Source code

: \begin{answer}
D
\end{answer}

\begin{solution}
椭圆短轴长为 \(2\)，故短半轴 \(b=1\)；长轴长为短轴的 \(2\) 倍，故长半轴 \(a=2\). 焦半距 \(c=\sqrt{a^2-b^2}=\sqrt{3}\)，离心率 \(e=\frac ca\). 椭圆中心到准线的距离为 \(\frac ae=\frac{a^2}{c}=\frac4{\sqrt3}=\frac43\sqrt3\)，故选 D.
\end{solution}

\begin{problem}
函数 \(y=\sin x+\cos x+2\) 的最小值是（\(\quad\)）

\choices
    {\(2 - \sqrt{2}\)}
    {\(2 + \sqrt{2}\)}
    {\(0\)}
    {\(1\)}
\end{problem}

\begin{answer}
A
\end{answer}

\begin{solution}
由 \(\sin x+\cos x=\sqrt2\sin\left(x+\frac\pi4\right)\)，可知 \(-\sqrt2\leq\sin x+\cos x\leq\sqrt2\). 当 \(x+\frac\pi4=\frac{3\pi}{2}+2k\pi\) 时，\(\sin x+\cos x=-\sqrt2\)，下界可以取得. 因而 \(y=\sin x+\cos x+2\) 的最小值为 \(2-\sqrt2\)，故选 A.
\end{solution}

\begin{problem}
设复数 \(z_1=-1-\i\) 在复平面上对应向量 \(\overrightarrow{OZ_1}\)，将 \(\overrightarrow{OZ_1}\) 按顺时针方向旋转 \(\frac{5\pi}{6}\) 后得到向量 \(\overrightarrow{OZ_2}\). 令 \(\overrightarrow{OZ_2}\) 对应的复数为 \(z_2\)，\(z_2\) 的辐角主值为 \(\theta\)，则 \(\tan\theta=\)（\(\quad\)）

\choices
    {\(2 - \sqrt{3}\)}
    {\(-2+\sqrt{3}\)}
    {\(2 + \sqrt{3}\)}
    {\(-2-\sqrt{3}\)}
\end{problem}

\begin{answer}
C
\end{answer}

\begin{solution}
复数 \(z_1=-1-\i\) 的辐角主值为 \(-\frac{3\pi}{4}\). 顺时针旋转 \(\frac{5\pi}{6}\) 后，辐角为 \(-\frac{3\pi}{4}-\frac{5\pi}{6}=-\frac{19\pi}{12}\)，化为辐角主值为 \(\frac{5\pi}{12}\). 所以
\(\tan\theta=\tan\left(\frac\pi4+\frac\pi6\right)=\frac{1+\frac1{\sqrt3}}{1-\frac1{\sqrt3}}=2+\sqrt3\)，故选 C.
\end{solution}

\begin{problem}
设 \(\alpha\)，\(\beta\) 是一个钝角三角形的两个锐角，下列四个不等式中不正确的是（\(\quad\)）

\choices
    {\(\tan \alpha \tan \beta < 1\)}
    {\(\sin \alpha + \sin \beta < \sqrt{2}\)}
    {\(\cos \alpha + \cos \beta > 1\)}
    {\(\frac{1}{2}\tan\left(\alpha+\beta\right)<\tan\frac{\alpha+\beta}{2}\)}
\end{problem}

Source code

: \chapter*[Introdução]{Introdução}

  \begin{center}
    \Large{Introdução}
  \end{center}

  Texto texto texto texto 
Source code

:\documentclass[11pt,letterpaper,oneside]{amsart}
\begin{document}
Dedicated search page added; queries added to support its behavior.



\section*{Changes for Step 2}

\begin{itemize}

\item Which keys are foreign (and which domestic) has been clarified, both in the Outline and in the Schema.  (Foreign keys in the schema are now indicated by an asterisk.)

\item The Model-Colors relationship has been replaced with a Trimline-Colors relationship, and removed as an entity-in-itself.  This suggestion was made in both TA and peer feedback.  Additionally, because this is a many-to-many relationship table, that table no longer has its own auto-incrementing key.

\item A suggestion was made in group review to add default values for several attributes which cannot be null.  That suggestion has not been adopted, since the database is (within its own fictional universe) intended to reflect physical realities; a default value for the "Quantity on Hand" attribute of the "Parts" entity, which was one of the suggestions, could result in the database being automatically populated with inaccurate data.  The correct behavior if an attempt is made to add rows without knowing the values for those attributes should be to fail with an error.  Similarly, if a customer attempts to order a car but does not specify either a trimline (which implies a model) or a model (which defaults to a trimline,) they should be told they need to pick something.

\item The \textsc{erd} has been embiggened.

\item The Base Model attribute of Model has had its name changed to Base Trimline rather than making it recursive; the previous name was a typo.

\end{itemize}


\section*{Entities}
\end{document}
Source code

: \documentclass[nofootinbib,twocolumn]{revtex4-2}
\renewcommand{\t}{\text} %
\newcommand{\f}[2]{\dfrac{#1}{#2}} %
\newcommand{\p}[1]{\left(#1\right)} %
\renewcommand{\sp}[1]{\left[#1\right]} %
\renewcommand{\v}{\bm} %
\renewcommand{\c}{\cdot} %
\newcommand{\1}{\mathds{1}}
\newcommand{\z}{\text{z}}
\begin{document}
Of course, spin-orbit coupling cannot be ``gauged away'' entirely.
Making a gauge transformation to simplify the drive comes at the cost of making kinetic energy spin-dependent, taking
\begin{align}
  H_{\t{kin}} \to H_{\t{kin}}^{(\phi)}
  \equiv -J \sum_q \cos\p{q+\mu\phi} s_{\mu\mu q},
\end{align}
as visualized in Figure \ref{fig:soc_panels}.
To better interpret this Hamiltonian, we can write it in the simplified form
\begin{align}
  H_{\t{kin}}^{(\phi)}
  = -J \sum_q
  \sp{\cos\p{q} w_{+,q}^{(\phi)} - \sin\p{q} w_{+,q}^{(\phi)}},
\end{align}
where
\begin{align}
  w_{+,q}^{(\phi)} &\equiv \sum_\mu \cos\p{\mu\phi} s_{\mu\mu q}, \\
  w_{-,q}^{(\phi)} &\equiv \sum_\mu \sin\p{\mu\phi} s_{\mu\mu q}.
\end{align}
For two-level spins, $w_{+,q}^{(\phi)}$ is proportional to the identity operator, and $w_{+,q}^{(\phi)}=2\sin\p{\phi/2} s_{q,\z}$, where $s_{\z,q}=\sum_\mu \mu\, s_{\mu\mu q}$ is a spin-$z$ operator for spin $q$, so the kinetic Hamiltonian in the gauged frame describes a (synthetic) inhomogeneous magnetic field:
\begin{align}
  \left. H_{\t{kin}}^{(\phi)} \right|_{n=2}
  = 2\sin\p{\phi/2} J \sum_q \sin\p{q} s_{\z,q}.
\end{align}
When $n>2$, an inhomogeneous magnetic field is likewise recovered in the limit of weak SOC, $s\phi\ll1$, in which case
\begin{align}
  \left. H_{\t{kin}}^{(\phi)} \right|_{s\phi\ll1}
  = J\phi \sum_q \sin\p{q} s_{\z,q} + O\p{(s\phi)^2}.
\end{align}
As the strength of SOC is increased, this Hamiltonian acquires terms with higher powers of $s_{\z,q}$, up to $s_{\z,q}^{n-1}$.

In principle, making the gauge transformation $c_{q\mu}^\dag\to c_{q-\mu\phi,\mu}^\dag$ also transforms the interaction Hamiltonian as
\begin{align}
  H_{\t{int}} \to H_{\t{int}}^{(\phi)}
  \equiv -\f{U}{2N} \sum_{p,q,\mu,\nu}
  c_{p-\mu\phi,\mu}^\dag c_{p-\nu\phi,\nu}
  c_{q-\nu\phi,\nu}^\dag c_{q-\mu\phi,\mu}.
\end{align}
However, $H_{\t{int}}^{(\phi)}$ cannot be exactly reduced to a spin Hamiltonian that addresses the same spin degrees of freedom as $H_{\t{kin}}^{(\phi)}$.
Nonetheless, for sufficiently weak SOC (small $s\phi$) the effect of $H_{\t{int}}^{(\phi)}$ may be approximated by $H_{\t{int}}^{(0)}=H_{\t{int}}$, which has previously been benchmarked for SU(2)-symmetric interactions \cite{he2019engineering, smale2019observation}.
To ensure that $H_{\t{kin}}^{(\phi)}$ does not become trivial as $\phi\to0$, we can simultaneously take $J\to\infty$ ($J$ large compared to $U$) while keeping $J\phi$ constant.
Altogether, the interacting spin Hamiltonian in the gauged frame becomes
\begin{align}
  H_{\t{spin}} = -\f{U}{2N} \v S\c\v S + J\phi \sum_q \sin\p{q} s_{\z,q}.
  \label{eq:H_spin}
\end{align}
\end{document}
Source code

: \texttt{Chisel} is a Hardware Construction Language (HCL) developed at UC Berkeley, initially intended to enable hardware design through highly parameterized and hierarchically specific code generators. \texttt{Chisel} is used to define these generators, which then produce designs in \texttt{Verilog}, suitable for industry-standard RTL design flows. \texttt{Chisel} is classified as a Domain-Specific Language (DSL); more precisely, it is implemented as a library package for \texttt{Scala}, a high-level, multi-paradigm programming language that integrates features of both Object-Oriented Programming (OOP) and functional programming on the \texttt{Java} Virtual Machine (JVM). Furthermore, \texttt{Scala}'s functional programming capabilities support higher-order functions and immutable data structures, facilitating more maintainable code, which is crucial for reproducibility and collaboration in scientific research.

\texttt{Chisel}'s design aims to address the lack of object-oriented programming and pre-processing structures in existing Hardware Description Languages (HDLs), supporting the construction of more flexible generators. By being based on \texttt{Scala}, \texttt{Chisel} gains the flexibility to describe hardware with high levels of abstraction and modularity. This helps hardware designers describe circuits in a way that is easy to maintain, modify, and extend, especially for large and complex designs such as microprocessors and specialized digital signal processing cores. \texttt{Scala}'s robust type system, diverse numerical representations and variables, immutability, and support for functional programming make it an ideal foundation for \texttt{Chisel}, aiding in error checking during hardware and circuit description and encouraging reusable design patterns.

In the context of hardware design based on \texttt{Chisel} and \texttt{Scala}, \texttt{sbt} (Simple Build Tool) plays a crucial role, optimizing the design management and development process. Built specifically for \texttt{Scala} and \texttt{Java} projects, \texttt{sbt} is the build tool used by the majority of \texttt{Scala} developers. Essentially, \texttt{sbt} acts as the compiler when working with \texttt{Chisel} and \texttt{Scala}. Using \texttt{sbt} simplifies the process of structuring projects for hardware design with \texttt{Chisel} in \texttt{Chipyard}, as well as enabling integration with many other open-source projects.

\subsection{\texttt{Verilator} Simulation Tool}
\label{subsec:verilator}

▶ PROBLEM:
Select all lines in the listing that include the word "quad".

▶ TASK RESPONSE:
函数 \(y=\sin x+\cos x+2\) 的最小值是（\(\quad\)）
设复数 \(z_1=-1-\i\) 在复平面上对应向量 \(\overrightarrow{OZ_1}\)，将 \(\overrightarrow{OZ_1}\) 按顺时针方向旋转 \(\frac{5\pi}{6}\) 后得到向量 \(\overrightarrow{OZ_2}\). 令 \(\overrightarrow{OZ_2}\) 对应的复数为 \(z_2\)，\(z_2\) 的辐角主值为 \(\theta\)，则 \(\tan\theta=\)（\(\quad\)）
设 \(\alpha\)，\(\beta\) 是一个钝角三角形的两个锐角，下列四个不等式中不正确的是（\(\quad\)）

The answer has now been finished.